Traditional labeled transition systems (LTS) are static objects: a fixed set of states, a fixed set of labels, and a fixed transition relation. This works well for modeling closed systems — a vending machine, a protocol, a circuit. But many real-world coordination problems involve open systems that grow over time as participants negotiate new behaviors.

Consider a contract between two agents. Initially, they agree on basic rules: "Alice can deposit, Bob can withdraw after delivery." Later, they might add an arbiter for disputes. Later still, they might extend the contract to handle partial deliveries. The structure evolves, but earlier commitments must remain honored.

We propose potentialist LTS to capture this dynamic. The key insight: at any moment, the current LTS is one actualization of a space of potential LTSs.

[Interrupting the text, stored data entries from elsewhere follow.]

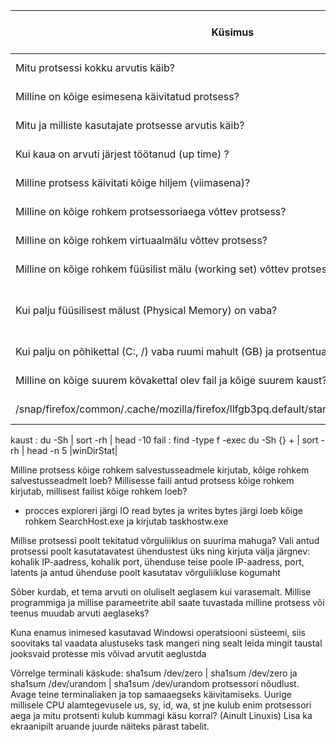 | **Küsimus**                                         | **Linux** | **Windows** | **Linuxis kasutatud käsklus** | **Windowsis kasutatud tööriist** |
|-----------------------------------------------------|-----------|-------------|-------------------------------|----------------------------------|
| Mitu protsessi kokku arvutis käib?                  |    215    |     292     |      ps -aux \| wc -l        |      tegumihaldur -> jõudlus     |
| Milline on kõige esimesena käivitatud protsess?     |/sbin/init splash |  smss.exe   |   ps axo pid,cmd,comm,etime  |         process explorer         |
| Mitu ja milliste kasutajate protsesse arvutis käib? |213        |        103  |ps -eo user\| sort -k 1 -ru\ps| uniq -c|           tegumihaldur           |
| Kui kaua on arvuti järjest töötanud (up time) ?     |11min|6 min 36 sek |uptime|      tegumihaldur -> jõudlus     |
| Milline protsess käivitati kõige hiljem (viimasena)?|\[kworker/u4:0-events_unbound| rundll32.exe  |   ps -efps |       procces explorer          |
|Milline on kõige rohkem protsessoriaega võttev protsess?|/usr/bin/gnome-shell|     MsMpEng.exe |ps aux\| sort -nrk 3,3\|head -n 5| procces explorer|
|Milline on kõige rohkem virtuaalmälu võttev protsess?|/usr/bin/gnome-shell    |msedge.exe      |ps aux --sort=-%mem \| head|      procces explorer |
|Milline on kõige rohkem füüsilist mälu (working set) võttev protsess?|   /usr/bin/gnome-shell   |MsMpEng.exe      |ps aux --sort=-%mem|      procces explorer|
|Kui palju füüsilisest mälust (Physical Memory) on vaba?|         202084 K            |1735884 K               | vmstat      |procces explorer -> System information|
|Kui palju on põhikettal (C:, /) vaba ruumi mahult (GB) ja protsentuaalselt?|12.3 Gb 43%  |0.1 GB 0.3 % |df -x squashfs --total|winDirStat|
|Milline on kõige suurem kõvakettal olev fail ja kõige suurem kaust?|/.cache/tracker3/files kaust , 
/snap/firefox/common/.cache/mozilla/firefox/llfgb3pq.default/startupCache/scriptCache.bin| pagefile.sys  Windows(folder)|
kaust : du -Sh \| sort -rh \| head -10 fail : find -type f -exec du -Sh {} + \| sort -rh \| head -n 5
|winDirStat|

Milline protsess kõige rohkem salvestusseadmele kirjutab, kõige rohkem salvestusseadmelt loeb? Millisesse faili antud protsess kõige rohkem kirjutab, millisest failist kõige rohkem loeb?

- procces exploreri järgi IO read bytes ja writes bytes järgi loeb kõige rohkem SearchHost.exe ja kirjutab  taskhostw.exe


Millise protsessi poolt tekitatud võrguliiklus on suurima mahuga? Vali antud protsessi poolt kasutatavatest ühendustest üks ning kirjuta välja järgnev: kohalik IP-aadress, kohalik port, ühenduse teise poole IP-aadress, port, latents ja antud ühenduse poolt kasutatav võrguliikluse kogumaht


Sõber kurdab, et tema arvuti on oluliselt aeglasem kui varasemalt. Millise programmiga ja millise parameetrite abil saate tuvastada milline protsess või teenus muudab arvuti aeglaseks?

Kuna enamus inimesed kasutavad Windowsi  operatsiooni süsteemi, siis soovitaks tal vaadata alustuseks task mangeri ning sealt leida mingit taustal jooksvaid protesse mis võivad arvutit aeglustda


Võrrelge terminali käskude: sha1sum /dev/zero | sha1sum /dev/zero ja sha1sum /dev/urandom | sha1sum /dev/urandom protsessori nõudlust. Avage teine terminaliaken ja top samaaegseks käivitamiseks. Uurige millisele CPU alamtegevusele us, sy, id, wa, st jne kulub enim protsessori aega ja mitu protsenti kulub kummagi käsu korral? (Ainult Linuxis) Lisa ka ekraanipilt aruande juurde näiteks pärast tabelit.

Covenants — expressed as hybrid temporal modal formulas — constrain which actualizations are valid. As covenants accumulate (append-only), the space of valid actualizations shrinks, but the system can still grow in any direction the covenants permit.

This paper develops the formal framework and connects it to practical contract verification.

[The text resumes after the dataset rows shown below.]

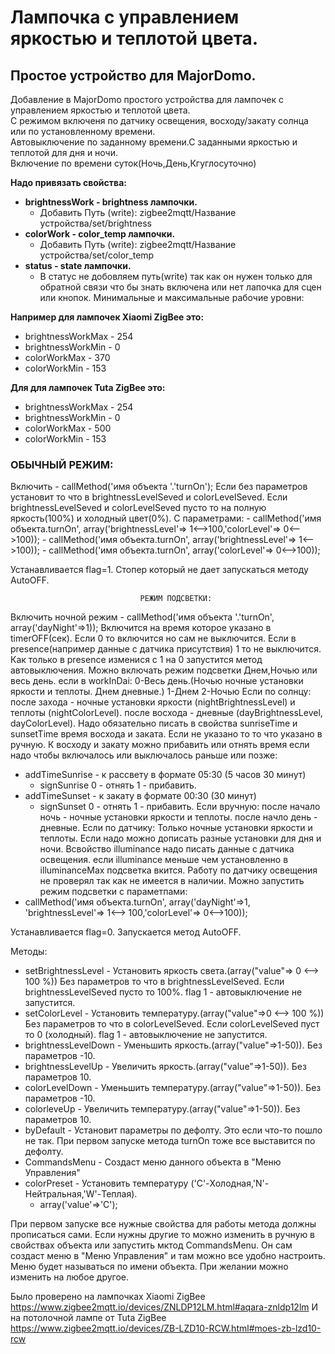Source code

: # **Лампочка с управлением яркостью и теплотой цвета.**
## **Простое устройство для MajorDomo.**

Добавление в MajorDomo простого устройства для лампочек с управлением яркостью и теплотой цвета. <br>
С режимом включеня по датчику освещения, восходу/закату солнца или по установленному времени.<br>
Автовыключение по заданному времени.С заданными яркостью и теплотой для дня и ночи.<br>
Включение по времени суток(Ночь,День,Кгуглосуточно)

**Надо привязать свойства:**
- **brightnessWork - brightness лампочки.**
     - Добавить Путь (write): zigbee2mqtt/Название устройства/set/brightness
- **colorWork - color_temp лампочки.**
     - Добавить Путь (write): zigbee2mqtt/Название устройства/set/color_temp
- **status - state лампочки.**
     - В статус не добовляем путь(write) так как он нужен только для обратной связи
что бы знать включена или нет лапочка для сцен или кнопок.
Минимальные и максимальные рабочие уровни:

**Например для лампочек Xiaomi ZigBee это:**
- brightnessWorkMax - 254
- brightnessWorkMin - 0
- colorWorkMax - 370
- colorWorkMin - 153

**Для для лампочек Tuta ZigBee это:**
- brightnessWorkMax - 254
- brightnessWorkMin - 0
- colorWorkMax - 500
- colorWorkMin - 153

### **ОБЫЧНЫЙ РЕЖИМ:**

Включить - callMethod('имя объекта '.'turnOn'); 
  Если без параметров установит то что в brightnessLevelSeved и colorLevelSeved.
  Если brightnessLevelSeved и colorLevelSeved пусто то на полную яркость(100%) и холодный цвет(0%).
  С параметрами:
    - callMethod('имя объекта.turnOn', array('brightnessLevel'=> 1<-->100,'colorLevel'=> 0<-->100));
    - callMethod('имя объекта.turnOn', array('brightnessLevel'=> 1<-->100));
    - callMethod('имя объекта.turnOn', array('colorLevel'=> 0<-->100));

Устанавливается flag=1. Стопер который не дает запускаться методу AutoOFF.


                                 РЕЖИМ ПОДСВЕТКИ:      

Включить ночной режим - callMethod('имя объекта '.'turnOn', array('dayNight'=>1));
Включится на время которое указано в timerOFF(сек). Если 0 то включится но сам не выключится.
Если в presence(например данные с датчика присутствия) 1 то не выключится.
  Как только в presence изменися с 1 на 0 запустится метод автовыключения.
Можно включать режим подсветки Днем,Ночью или весь день.
  если в workInDai:
    0-Весь день.(Ночью ночные установки яркости и теплоты. Днем дневные.)
    1-Днем
    2-Ночью
Если по солнцу:
  после захода - ночные установки яркости (nightBrightnessLevel) и теплоты (nightColorLevel).
  после восхода - дневные (dayBrightnessLevel, dayColorLevel).
  Надо обязательно писать в свойства sunriseTime и sunsetTime время восхода и заката.
  Если не указано то то что указано в ручную.
  К восходу и закату можно прибавить или отнять время если надо чтобы включалось или выключалось раньше или позже:
   - addTimeSunrise - к рассвету в формате 05:30 (5 часов 30 минут)
     - signSunrise 0 - отнять 1 - прибавить.
   - addTimeSunset  - к закату в формате 00:30 (30 минут)
     - signSunset 0 - отнять 1 - прибавить.
Если вручную:
  после начало ночь - ночные установки яркости и теплоты.
  после начло день - дневные.
Если по датчику:
  Только ночные установки яркости и теплоты.
  Если надо можно дописать разные установки для дня и ночи.
  Всвойство illuminance надо писать данные с датчика освещения.
  если illuminance меньше чем установленно в illuminanceMax подсветка вкится.
  Работу по датчику освещения не проверял так как не имеется в наличии.
Можно запустить режим подсветки с параметпами:
  - callMethod('имя объекта.turnOn', array('dayNight'=>1, 'brightnessLevel'=> 1<--> 100,'colorLevel'=> 0<-->100));

Устанавливается flag=0. Запускается метод AutoOFF.

Методы:
  - setBrightnessLevel -  Установить яркость света.(array("value"=> 0 <--> 100 %))
                          Без  параметров то что в brightnessLevelSeved.
                          Если brightnessLevelSeved пусто то 100%.
                          flag 1 - автовыключение не запустится.
  - setColorLevel - Установить температуру.(array("value"=>0 <--> 100 %))
                    Без  параметров то что в colorLevelSeved.
                    Если colorLevelSeved пуст то 0 (холодный).
                    flag 1 - автовыключение не запустится.
  - brightnessLevelDown - Уменьшить яркость.(array("value"=>1-50)). Без  параметров -10.
  - brightnessLevelUp - Увеличить яркость.(array("value"=>1-50)). Без  параметров 10.
  - colorLevelDown - Уменьшить температуру.(array("value"=>1-50)). Без  параметров -10.
  - colorleveUp - Увеличить температуру.(array("value"=>1-50)). Без  параметров 10.
  - byDefault - Установит параметры по дефолту. Это если что-то пошло не так. 
      При первом запуске метода turnOn тоже все выставится по дефолту.
  - CommandsMenu - Создаст меню данного объекта в "Меню Управления"
  - colorPreset - Установить температуру ('C'-Холодная,'N'-Нейтральная,'W'-Теплая).
      - array('value'=>'C');


При первом запуске все нужные свойства для работы метода должны прописаться сами.
Если нужны другие то можно изменить в ручную в свойствах объекта или запустить мктод CommandsMenu.
Он сам создаст меню в "Меню Управления" и там можно все удобно настроить.
Меню будет называться по имени объекта. При желании можно изменить на любое другое.

Было проверено на лампочках Xiaomi ZigBee https://www.zigbee2mqtt.io/devices/ZNLDP12LM.html#aqara-znldp12lm
И на потолочной лампе от Tuta ZigBee https://www.zigbee2mqtt.io/devices/ZB-LZD10-RCW.html#moes-zb-lzd10-rcw
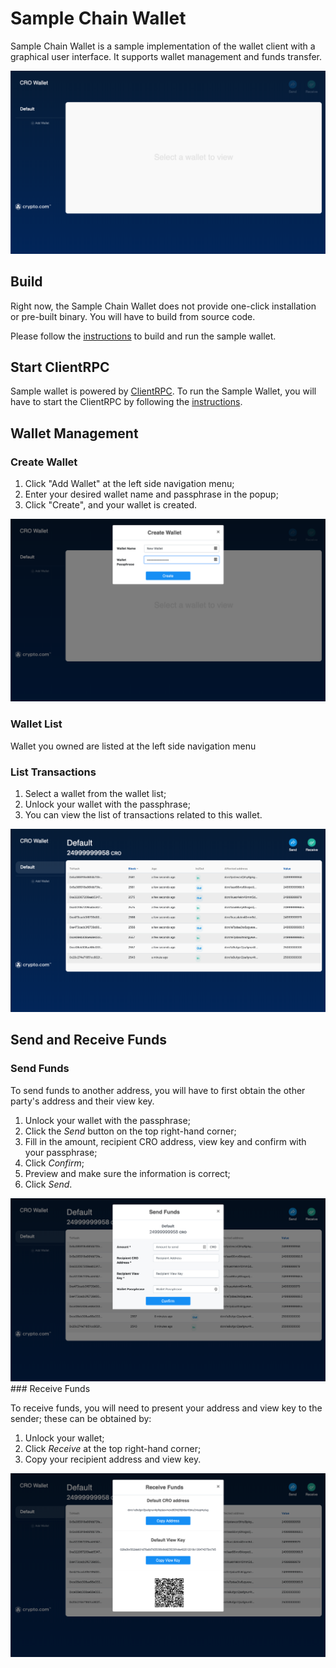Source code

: # Sample Chain Wallet

Sample Chain Wallet is a sample implementation of the wallet client with a graphical user interface. It supports wallet management and funds transfer.

<div class = "design_diagram">
    <img src="./sample_chain_wallet_1.png" alt="sample_chain_wallet_1" />
</div>


## Build

Right now, the Sample Chain Wallet does not provide one-click installation or pre-built binary. You will have to build from source code.

Please follow the [instructions](https://github.com/crypto-com/sample-chain-wallet) to build and run the sample wallet.

## Start ClientRPC

Sample wallet is powered by [ClientRPC](./client-rpc.md). To run the Sample Wallet, you will have to start the ClientRPC by following the [instructions](./client-rpc.md#build).

## Wallet Management

### Create Wallet

1. Click "Add Wallet" at the left side navigation menu;
2. Enter your desired wallet name and passphrase in the popup;
3. Click "Create", and your wallet is created.

<div class = "design_diagram">
    <img src="./sample_chain_wallet_2.png" alt="sample_chain_wallet_2" />
</div>

### Wallet List

Wallet you owned are listed at the left side navigation menu

### List Transactions

1. Select a wallet from the wallet list;
2. Unlock your wallet with the passphrase;
3. You can view the list of transactions related to this wallet.

<div class = "design_diagram">
    <img src="./sample_chain_wallet_3.png" alt="sample_chain_wallet_3" />
</div>

## Send and Receive Funds

### Send Funds

To send funds to another address, you will have to first obtain the other party's address and their view key.

1. Unlock your wallet with the passphrase;
2. Click the *Send* button on the top right-hand corner;
3. Fill in the amount, recipient CRO address, view key and confirm with your passphrase;
4. Click *Confirm*;
5. Preview and make sure the information is correct;
6. Click *Send*.

<div class = "design_diagram">
    <img src="./sample_chain_wallet_4.png" alt="sample_chain_wallet_4" />
</div>
### Receive Funds

To receive funds, you will need to present your address and view key to the sender; these can be obtained by:

1. Unlock your wallet;
2. Click *Receive* at the top right-hand corner;
3. Copy your recipient address and view key.


<div class = "design_diagram">
    <img src="./sample_chain_wallet_5.png" alt="sample_chain_wallet_5" />
</div>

2. Background: Labeled Transition Systems

2.1 Definition

A labeled transition system is a tuple $\mathcal{L} = (S, S_0, \Lambda, \rightarrow)$ where:

$S$ is a set of states
$S_0 \subseteq S$ is the set of initial states
$\Lambda$ is a set of labels (actions)
$\rightarrow \subseteq S \times \Lambda \times S$ is the transition relation

We write $s \xrightarrow{a} s'$ for $(s, a, s') \in \rightarrow$ .

The modal mu-calculus interprets formulas over LTS:

\phi ::= p \mid \neg\phi \mid \phi \land \phi \mid \langle a \rangle \phi \mid [a] \phi \mid \mu X. \phi \mid \nu X. \phi \mid X

$\langle a \rangle \phi$ — there exists an $a$ -transition to a state satisfying $\phi$
$[a] \phi$ — all $a$ -transitions lead to states satisfying $\phi$
$\mu X. \phi$ — least fixed point (reachability)
$\nu X. \phi$ — greatest fixed point (invariants)

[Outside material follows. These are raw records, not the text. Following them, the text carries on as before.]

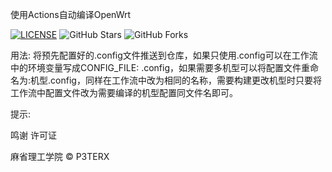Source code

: 使用Actions自动编译OpenWrt

[![LICENSE](https://img.shields.io/github/license/mashape/apistatus.svg?style=flat-square&label=LICENSE)](https://github.com/P3TERX/Actions-OpenWrt/blob/master/LICENSE)
![GitHub Stars](https://img.shields.io/github/stars/P3TERX/Actions-OpenWrt.svg?style=flat-square&label=Stars&logo=github)
![GitHub Forks](https://img.shields.io/github/forks/P3TERX/Actions-OpenWrt.svg?style=flat-square&label=Forks&logo=github)

用法:
将预先配置好的.config文件推送到仓库，如果只使用.config可以在工作流中的环境变量写成CONFIG_FILE: .config，如果需要多机型可以将配置文件重命名为:机型.config，同样在工作流中改为相同的名称，需要构建更改机型时只要将工作流中配置文件改为需要编译的机型配置同文件名即可。

提示:

鸣谢
许可证

麻省理工学院 © P3TERX
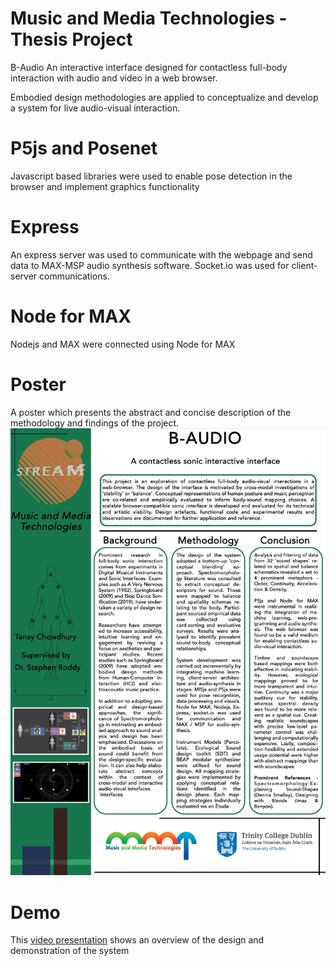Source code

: # Music and Media Technologies - Thesis Project
B-Audio
An interactive interface designed for contactless full-body interaction with audio and video in a web browser. 

Embodied design methodologies are applied to conceptualize and develop a system for live audio-visual interaction. 

# P5js and Posenet
Javascript based libraries were used to enable pose detection in the browser and implement graphics functionality

# Express
An express server was used to communicate with the webpage and send data to MAX-MSP audio synthesis software. Socket.io was used for client-server communications.

# Node for MAX
Nodejs and MAX were connected using Node for MAX

# Poster
A poster which presents the abstract and concise description of the methodology and findings of the project.
![Project Poster](https://github.com/TanayChow/MMT-Project/blob/master/stream_poster_revised-Tanay_Chowdhury%20(1).jpg?raw=true)
# Demo 
This [video presentation](https://youtu.be/ZdYopVIa_oE) shows an overview of the design and demonstration of the system

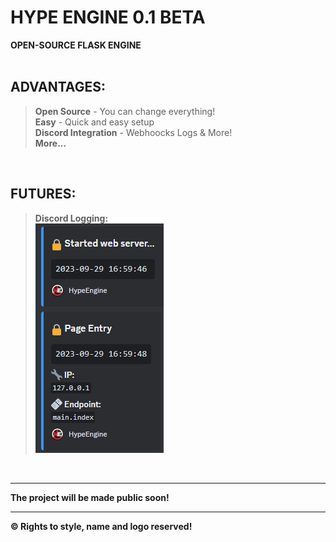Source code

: # HYPE ENGINE 0.1 BETA
**OPEN-SOURCE FLASK ENGINE**
<br/><br/>

## ADVANTAGES:
> **Open Source** - You can change everything!<br/>
> **Easy** - Quick and easy setup<br/>
> **Discord Integration** - Webhoocks Logs & More!<br/>
> **More...**<br/>

<br/>

## FUTURES:
> **Discord Logging:**<br/>
> ![Image with two webhook embeds](image.png)

<br/>
<hr/>

**The project will be made public soon!**

<hr/>

**©️ Rights to style, name and logo reserved!**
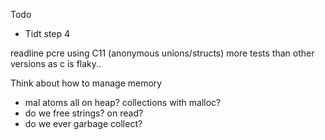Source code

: Todo
- Tidt step 4

readline
pcre
using C11 (anonymous unions/structs)
more tests than other versions as c is flaky..

Think about how to manage memory
- mal atoms all on heap? collections with malloc?
- do we free strings? on read?
- do we ever garbage collect?
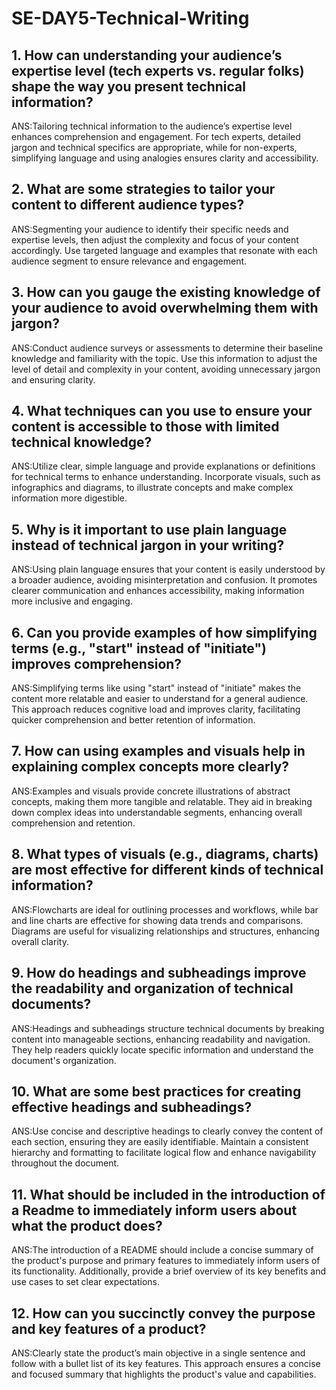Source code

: # SE-DAY5-Technical-Writing
## 1. How can understanding your audience’s expertise level (tech experts vs. regular folks) shape the way you present technical information?
ANS:Tailoring technical information to the audience’s expertise level enhances comprehension and engagement. For tech experts, detailed jargon and technical specifics are appropriate, while for non-experts, simplifying language and using analogies ensures clarity and accessibility.

## 2. What are some strategies to tailor your content to different audience types?
ANS:Segmenting your audience to identify their specific needs and expertise levels, then adjust the complexity and focus of your content accordingly. Use targeted language and examples that resonate with each audience segment to ensure relevance and engagement.

## 3. How can you gauge the existing knowledge of your audience to avoid overwhelming them with jargon?
ANS:Conduct audience surveys or assessments to determine their baseline knowledge and familiarity with the topic. Use this information to adjust the level of detail and complexity in your content, avoiding unnecessary jargon and ensuring clarity.

## 4. What techniques can you use to ensure your content is accessible to those with limited technical knowledge?
ANS:Utilize clear, simple language and provide explanations or definitions for technical terms to enhance understanding. Incorporate visuals, such as infographics and diagrams, to illustrate concepts and make complex information more digestible.

## 5. Why is it important to use plain language instead of technical jargon in your writing?
ANS:Using plain language ensures that your content is easily understood by a broader audience, avoiding misinterpretation and confusion. It promotes clearer communication and enhances accessibility, making information more inclusive and engaging.

## 6. Can you provide examples of how simplifying terms (e.g., "start" instead of "initiate") improves comprehension?
ANS:Simplifying terms like using "start" instead of "initiate" makes the content more relatable and easier to understand for a general audience. This approach reduces cognitive load and improves clarity, facilitating quicker comprehension and better retention of information.

## 7. How can using examples and visuals help in explaining complex concepts more clearly?
ANS:Examples and visuals provide concrete illustrations of abstract concepts, making them more tangible and relatable. They aid in breaking down complex ideas into understandable segments, enhancing overall comprehension and retention.

## 8. What types of visuals (e.g., diagrams, charts) are most effective for different kinds of technical information?
ANS:Flowcharts are ideal for outlining processes and workflows, while bar and line charts are effective for showing data trends and comparisons. Diagrams are useful for visualizing relationships and structures, enhancing overall clarity.

## 9. How do headings and subheadings improve the readability and organization of technical documents?
ANS:Headings and subheadings structure technical documents by breaking content into manageable sections, enhancing readability and navigation. They help readers quickly locate specific information and understand the document's organization.

## 10. What are some best practices for creating effective headings and subheadings?
ANS:Use concise and descriptive headings to clearly convey the content of each section, ensuring they are easily identifiable. Maintain a consistent hierarchy and formatting to facilitate logical flow and enhance navigability throughout the document.

## 11. What should be included in the introduction of a Readme to immediately inform users about what the product does?
ANS:The introduction of a README should include a concise summary of the product's purpose and primary features to immediately inform users of its functionality. Additionally, provide a brief overview of its key benefits and use cases to set clear expectations.

## 12. How can you succinctly convey the purpose and key features of a product?
ANS:Clearly state the product’s main objective in a single sentence and follow with a bullet list of its key features. This approach ensures a concise and focused summary that highlights the product's value and capabilities.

A state $s$ satisfies $\phi$ (written $s \models \phi$ ) is defined inductively. An LTS $\mathcal{L}$ satisfies $\phi$ if all initial states satisfy it: $\mathcal{L} \models \phi \iff \forall s_0 \in S_0. s_0 \models \phi$ .

3.1 Actualism vs. Potentialism

In the philosophy of mathematics, particularly set theory, a longstanding debate contrasts:

Actualism: Mathematical objects exist as completed, definite totalities
Potentialism: Mathematical objects are indefinitely extensible; there is no completed totality

The potentialist view, associated with Aristotle's distinction between actual and potential infinity, holds that the natural numbers, for instance, are not a completed set but a structure that can always be extended by "one more."

Recent work (Linnebo, Studd, Hamkins) formalizes potentialism using modal logic:

$\Diamond \phi$ — it is potentially the case that $\phi$
$\Box \phi$ — it is necessarily the case that $\phi$ (in all extensions)

A key principle is directedness: any two extensions have a common extension. This ensures coherence — the structure can grow in multiple directions without contradiction.

3.3 Application to LTS

We apply this perspective to LTS: the current system is actual, but it exists within a space of potential extensions. Adding states and transitions actualizes potential structure.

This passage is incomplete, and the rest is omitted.